I know I have shared about some of the physical damage that conditions at the orphanage did. His intestines have slowly been healing, but in the beginning we were cleaning up an absurd amount of poop. Sometimes up to 8 explosive diapers a day (although usually more like 5) including the requisite laundry and disinfecting. Not every child reacts to parasites in the same way (and they don't all have the same ones), but I know our experience is not unique. In fact, a friend who adopted from Tommy's orphanage attempted to prepare me for what was coming, and although she accurately described it, she couldn't transmit the foulness of it, or how much time it takes to clean up that much poop (and you have to treat it all as infectious), and coax your child into taking the worst tasting pills ever. As a point of reference, I had a very long babysitting career, and had changed an excessive amount of diapers, from brand new babies to toddlers. Trust me, parasite poop is entirely different. As far as skin issues, Tommy had only a minor fungal infection. I know that many kids from orphanages come home with pernicious fungal infections or contagious skin conditions, so we count ourselves very lucky that we just had the small one.

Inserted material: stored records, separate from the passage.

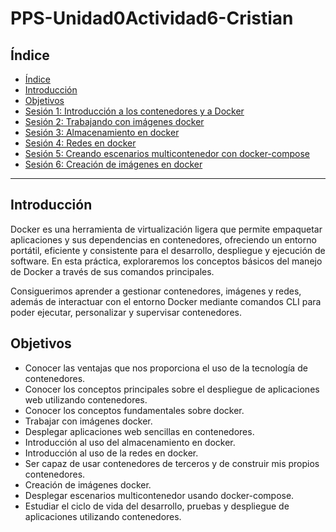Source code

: # PPS-Unidad0Actividad6-Cristian

## Índice
  - [Índice](#índice)
  - [Introducción](#introducción)
  - [Objetivos](#objetivos)
  - [Sesión 1: Introducción a los contenedores y a Docker](Sesion_1.md#introducción-a-los-contenedores-y-a-docker)
  - [Sesión 2: Trabajando con imágenes docker](Sesion_2.md)
  - [Sesión 3: Almacenamiento en docker](Sesion_3.md)
  - [Sesión 4: Redes en docker](Sesion_4.md)
  - [Sesión 5: Creando escenarios multicontenedor con docker-compose](Sesion_5.md)
  - [Sesión 6: Creación de imágenes en docker](Sesion_6.md)

---

## Introducción
Docker es una herramienta de virtualización ligera que permite empaquetar aplicaciones y sus dependencias en contenedores, ofreciendo un entorno portátil, eficiente y consistente para el desarrollo, despliegue y ejecución de software. En esta práctica, exploraremos los conceptos básicos del manejo de Docker a través de sus comandos principales.

Consiguerimos aprender a gestionar contenedores, imágenes y redes, además de interactuar con el entorno Docker mediante comandos CLI para poder ejecutar, personalizar y supervisar contenedores.

## Objetivos 
 - Conocer las ventajas que nos proporciona el uso de la tecnología de contenedores.
 - Conocer los conceptos principales sobre el despliegue de aplicaciones web utilizando contenedores.
 - Conocer los conceptos fundamentales sobre docker.
 - Trabajar con imágenes docker.
 - Desplegar aplicaciones web sencillas en contenedores.
 - Introducción al uso del almacenamiento en docker.
 - Introducción al uso de la redes en docker.
 - Ser capaz de usar contenedores de terceros y de construir mis propios contenedores.
 - Creación de imágenes docker.
 - Desplegar escenarios multicontenedor usando docker-compose.
 - Estudiar el ciclo de vida del desarrollo, pruebas y despliegue de aplicaciones utilizando contenedores.

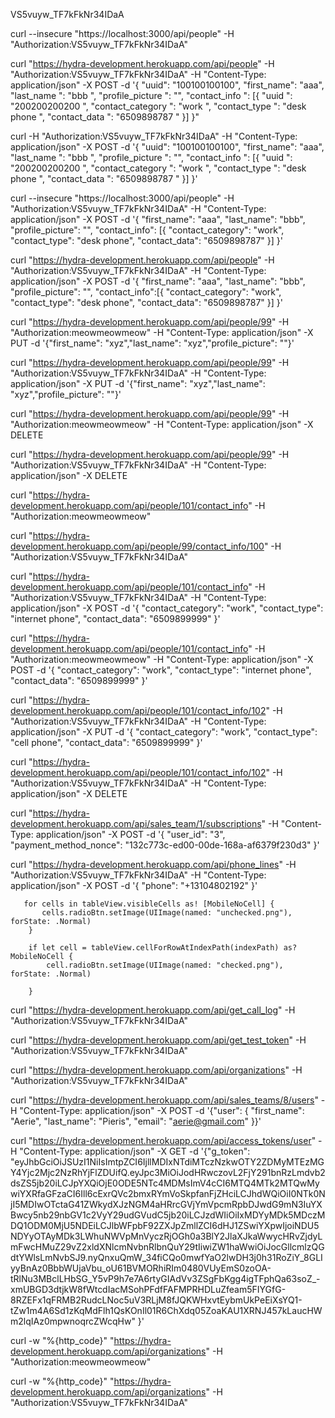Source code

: VS5vuyw_TF7kFkNr34IDaA


curl --insecure "https://localhost:3000/api/people" -H "Authorization:VS5vuyw_TF7kFkNr34IDaA"


curl "https://hydra-development.herokuapp.com/api/people" -H "Authorization:VS5vuyw_TF7kFkNr34IDaA" -H "Content-Type: application/json" -X POST -d '{ "uuid": "100100100100", "first_name": "aaa", "last_name ": "bbb ", "profile_picture ": "", "contact_info ": [{ "uuid ": "200200200200 ", "contact_category ": "work ", "contact_type ": "desk phone ", "contact_data ": "6509898787 " }] }"

curl -H "Authorization:VS5vuyw_TF7kFkNr34IDaA" -H "Content-Type: application/json" -X POST -d '{ "uuid": "100100100100", "first_name": "aaa", "last_name ": "bbb ", "profile_picture ": "", "contact_info ": [{ "uuid ": "200200200200 ", "contact_category ": "work ", "contact_type ": "desk phone ", "contact_data ": "6509898787 " }] }'

curl --insecure "https://localhost:3000/api/people" -H "Authorization:VS5vuyw_TF7kFkNr34IDaA" -H "Content-Type: application/json" -X POST -d '{ "first_name": "aaa", "last_name": "bbb", "profile_picture": "", "contact_info": [{ "contact_category": "work", "contact_type": "desk phone", "contact_data": "6509898787" }] }'

curl "https://hydra-development.herokuapp.com/api/people" -H "Authorization:VS5vuyw_TF7kFkNr34IDaA" -H "Content-Type: application/json" -X POST -d '{ "first_name": "aaa", "last_name": "bbb", "profile_picture": "", "contact_info":[{ "contact_category": "work", "contact_type": "desk phone", "contact_data": "6509898787" }] }'

curl "https://hydra-development.herokuapp.com/api/people/99" -H "Authorization:meowmeowmeow" -H "Content-Type: application/json" -X PUT -d '{"first_name": "xyz","last_name": "xyz","profile_picture": ""}'

curl "https://hydra-development.herokuapp.com/api/people/99" -H "Authorization:VS5vuyw_TF7kFkNr34IDaA" -H "Content-Type: application/json" -X PUT -d '{"first_name": "xyz","last_name": "xyz","profile_picture": ""}'

curl "https://hydra-development.herokuapp.com/api/people/99" -H "Authorization:meowmeowmeow" -H "Content-Type: application/json" -X DELETE

curl "https://hydra-development.herokuapp.com/api/people/99" -H "Authorization:VS5vuyw_TF7kFkNr34IDaA" -H "Content-Type: application/json" -X DELETE

curl "https://hydra-development.herokuapp.com/api/people/101/contact_info"
  -H "Authorization:meowmeowmeow"

 curl "https://hydra-development.herokuapp.com/api/people/99/contact_info/100" -H "Authorization:VS5vuyw_TF7kFkNr34IDaA"

 curl "https://hydra-development.herokuapp.com/api/people/101/contact_info" -H "Authorization:VS5vuyw_TF7kFkNr34IDaA" -H "Content-Type: application/json" -X POST -d '{ "contact_category": "work", "contact_type": "internet phone", "contact_data": "6509899999" }'  

 curl "https://hydra-development.herokuapp.com/api/people/101/contact_info" -H "Authorization:meowmeowmeow" -H "Content-Type: application/json" -X POST -d '{ "contact_category": "work", "contact_type": "internet phone", "contact_data": "6509899999" }'

 curl "https://hydra-development.herokuapp.com/api/people/101/contact_info/102" -H "Authorization:VS5vuyw_TF7kFkNr34IDaA" -H "Content-Type: application/json" -X PUT -d '{ "contact_category": "work", "contact_type": "cell phone", "contact_data": "6509899999" }'


 curl "https://hydra-development.herokuapp.com/api/people/101/contact_info/102" -H "Authorization:VS5vuyw_TF7kFkNr34IDaA" -H "Content-Type: application/json" -X DELETE  


curl "https://hydra-development.herokuapp.com/api/sales_team/1/subscriptions" -H "Content-Type: application/json" -X POST -d '{ "user_id": "3", "payment_method_nonce": "132c773c-ed00-00de-168a-af6379f230d3" }'

  curl "https://hydra-development.herokuapp.com/api/phone_lines" -H "Authorization:VS5vuyw_TF7kFkNr34IDaA" -H "Content-Type: application/json" -X POST -d '{ "phone": "+13104802192" }'  



       for cells in tableView.visibleCells as! [MobileNoCell] {
           cells.radioBtn.setImage(UIImage(named: "unchecked.png"), forState: .Normal)
        }
        
        if let cell = tableView.cellForRowAtIndexPath(indexPath) as? MobileNoCell {
            cell.radioBtn.setImage(UIImage(named: "checked.png"), forState: .Normal)
            
        }
curl "https://hydra-development.herokuapp.com/api/get_call_log" -H "Authorization:VS5vuyw_TF7kFkNr34IDaA"

curl "https://hydra-development.herokuapp.com/api/get_test_token" -H "Authorization:VS5vuyw_TF7kFkNr34IDaA"

curl "https://hydra-development.herokuapp.com/api/organizations" -H "Authorization:VS5vuyw_TF7kFkNr34IDaA"

 curl "https://hydra-development.herokuapp.com/api/sales_teams/8/users" -H "Content-Type: application/json" -X POST -d '{"user": { "first_name": "Aerie", "last_name": "Pieris", "email": "aerie@gmail.com" }}'

curl "https://hydra-development.herokuapp.com/api/access_tokens/user"  -H "Content-Type: application/json" -X GET -d '{"g_token": "eyJhbGciOiJSUzI1NiIsImtpZCI6IjllMDIxNTdiMTczNzkwOTY2ZDMyMTEzMGY4Yjc2Mjc2NzRhYjFlZDUifQ.eyJpc3MiOiJodHRwczovL2FjY291bnRzLmdvb2dsZS5jb20iLCJpYXQiOjE0ODE5NTc4MDMsImV4cCI6MTQ4MTk2MTQwMywiYXRfaGFzaCI6Ill6cExrQVc2bmxRYmVoSkpfanFjZHciLCJhdWQiOiI0NTk0NjI5MDIwOTctaG41ZWkydXJzNGM4aHRrcGVjYmVpcmRpbDJwdG9mN3IuYXBwcy5nb29nbGV1c2VyY29udGVudC5jb20iLCJzdWIiOiIxMDYyMDk5MDczMDQ1ODM0MjU5NDEiLCJlbWFpbF92ZXJpZmllZCI6dHJ1ZSwiYXpwIjoiNDU5NDYyOTAyMDk3LWhuNWVpMnVyczRjOGh0a3BlY2JlaXJkaWwycHRvZjdyLmFwcHMuZ29vZ2xldXNlcmNvbnRlbnQuY29tIiwiZW1haWwiOiJocGllcmlzQGdtYWlsLmNvbSJ9.nyQnxuQmW_34fiCQo0mwfYaO2lwDH3j0h31RoZiY_8GLIyyBnAz0BbbWUjaVbu_oU61BVMORhiRIm0480VUyEmS0zoOA-tRlNu3MBclLHbSG_Y5vP9h7e7A6rtyGIAdVv3ZSgFbKgg4igTFphQa63soZ_-xmUBGD3dtjkW8fWtcdIacMSohPFdfFAFMPRHDLuZfeam5FIYGfG-8RZEFx1qFRMB2RudcLNoc5uV3RLjM8fJQKWHxvtEybmUkPeEiXsYQ1-tZw1m4A6Sd1zKqMdFlh1QsKOnIl01R6ChXdq05ZoaKAU1XRNJ457kLaucHWm2lqIAz0mpwnoqrcZWcqHw" }'


curl -w "%{http_code}" "https://hydra-development.herokuapp.com/api/organizations" -H "Authorization:meowmeowmeow"

curl -w "%{http_code}" "https://hydra-development.herokuapp.com/api/organizations" -H "Authorization:VS5vuyw_TF7kFkNr34IDaA"
 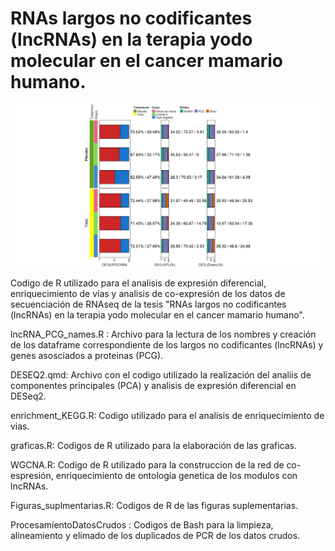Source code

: # RNAs largos no codificantes (lncRNAs) en la terapia yodo molecular en el cancer mamario humano.

<img src="https://github.com/AlejandroRD98/RNAs-largos-no-codificantes-lncRNAs-en-la-terapia-yodo-molecular-en-el-c-ncer-mamario-humano./blob/main/Imagenes/DEG_summary.png"/>


Codigo de R utilizado para el analisis de expresión diferencial, enriquecimiento de vías y analisis de co-expresión de los datos de secuenciación de RNAseq de la tesis "RNAs largos no codificantes (lncRNAs) en la terapia yodo molecular en el cancer mamario humano".

lncRNA_PCG_names.R : Archivo para la lectura de los nombres y creación de los dataframe correspondiente de los largos no codificantes (lncRNAs) y genes asosciados a proteinas (PCG).

DESEQ2.qmd: Archivo con el codigo utilizado la realización del analiis de componentes principales (PCA) y analisis de expresión diferencial en DESeq2. 

enrichment_KEGG.R: Codigo utilizado para el analisis de enriquecimiento de vias.

graficas.R: Codigos de R utilizado para la elaboración de las graficas.

WGCNA.R: Codigo de R utilizado para la construccion de la red de co-espresión, enriquecimiento de ontología genetica de los modulos con lncRNAs.

Figuras_suplmentarias.R: Codigos de R de las figuras suplementarias.

ProcesamientoDatosCrudos : Codigos de Bash para la limpieza, alineamiento y elimado de los duplicados de PCR de los datos crudos.



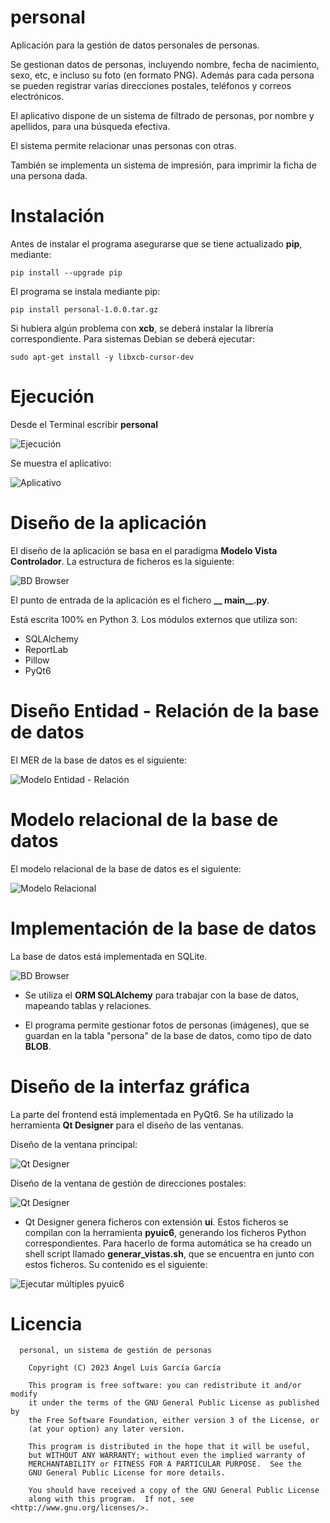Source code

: # personal
Aplicación para la gestión de datos personales de personas. 

Se gestionan datos de personas, incluyendo nombre, fecha de nacimiento, sexo, etc, e incluso su foto (en formato PNG). Además para cada persona se pueden registrar varias direcciones postales, teléfonos y correos electrónicos. 

El aplicativo dispone de un sistema de filtrado de personas, por nombre y apellidos, para una búsqueda efectiva.

El sistema permite relacionar unas personas con otras. 

También se implementa un sistema de impresión, para imprimir la ficha de una persona dada.  

# Instalación

Antes de instalar el programa asegurarse que se tiene actualizado <strong>pip</strong>, mediante:

    pip install --upgrade pip

El programa se instala mediante pip:

    pip install personal-1.0.0.tar.gz

Si hubiera algún problema con <strong>xcb</strong>, se deberá instalar la librería correspondiente. Para sistemas Debian se deberá ejecutar:

    sudo apt-get install -y libxcb-cursor-dev 

# Ejecución

Desde el Terminal escribir <strong>personal</strong>

![Ejecución](personal/assets/img_doc/ejecucion.png)

Se muestra el aplicativo:

![Aplicativo](personal/assets/img_doc/aplicacion.png)


# Diseño de la aplicación

El diseño de la aplicación se basa en el paradigma <strong>Modelo Vista Controlador</strong>. La estructura de ficheros es la siguiente:

![BD Browser](personal/assets/img_doc/ficheros.png)
 
El punto de entrada de la aplicación es el fichero <strong>__ main__.py</strong>.

Está escrita 100% en Python 3. Los módulos externos que utiliza son:

  - SQLAlchemy
  - ReportLab
  - Pillow
  - PyQt6
  
# Diseño Entidad - Relación de la base de datos

El MER de la base de datos es el siguiente:

![Modelo Entidad - Relación](personal/assets/img_doc/e-r-personal.png)

# Modelo relacional de la base de datos

El modelo relacional de la base de datos es el siguiente:

![Modelo Relacional](personal/assets/img_doc/relacional.png)

# Implementación de la base de datos

La base de datos está implementada en SQLite. 

![BD Browser](personal/assets/img_doc/dbbrowser.png)


  * Se utiliza el <strong>ORM SQLAlchemy</strong> para trabajar con la base de datos, mapeando tablas y relaciones.

  * El programa permite gestionar fotos de personas (imágenes), que se guardan en la tabla "persona" de la base de datos, como tipo de dato <strong>BLOB</strong>.

# Diseño de la interfaz gráfica

La parte del frontend está implementada en PyQt6. Se ha utilizado la herramienta <strong>Qt Designer</strong> para el diseño de las ventanas.

Diseño de la ventana principal:

![Qt Designer](personal/assets/img_doc/designer.png)

Diseño de la ventana de gestión de direcciones postales:

![Qt Designer](personal/assets/img_doc/designer2.png)

   * Qt Designer genera ficheros con extensión <strong>ui</strong>. Estos ficheros se compilan con la herramienta __pyuic6__, generando los ficheros Python correspondientes. Para hacerlo de forma automática se ha creado un shell script llamado <strong>generar_vistas.sh</strong>, que se encuentra en junto con estos ficheros. Su contenido es el siguiente:

![Ejecutar múltiples pyuic6](personal/assets/img_doc/generar.png)

# Licencia


      personal, un sistema de gestión de personas

        Copyright (C) 2023 Ángel Luis García García

        This program is free software: you can redistribute it and/or modify
        it under the terms of the GNU General Public License as published by
        the Free Software Foundation, either version 3 of the License, or
        (at your option) any later version.

        This program is distributed in the hope that it will be useful,
        but WITHOUT ANY WARRANTY; without even the implied warranty of
        MERCHANTABILITY or FITNESS FOR A PARTICULAR PURPOSE.  See the
        GNU General Public License for more details.

        You should have received a copy of the GNU General Public License
        along with this program.  If not, see <http://www.gnu.org/licenses/>.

I think that sums it all up. What it comes down to is that all the information that we took in prepared us for a very difficult experience. It scared us a bit, truth be told. While I am glad that I had more information than I ended up needing, I'm also glad that we didn't let all of the "what ifs" scare us off (harder to do with us since "what ifs" for our biological children are so scary), or get in the way of accepting Tommy's referral, which consisted of two pictures, a brief back story, an HIV test, and no medical information - and accepting a child on no info is seriously frowned upon at adoption conferences. Had we let the "what ifs" stand in the way, we might have missed out on the most wonderful thing: being Tommy's parents.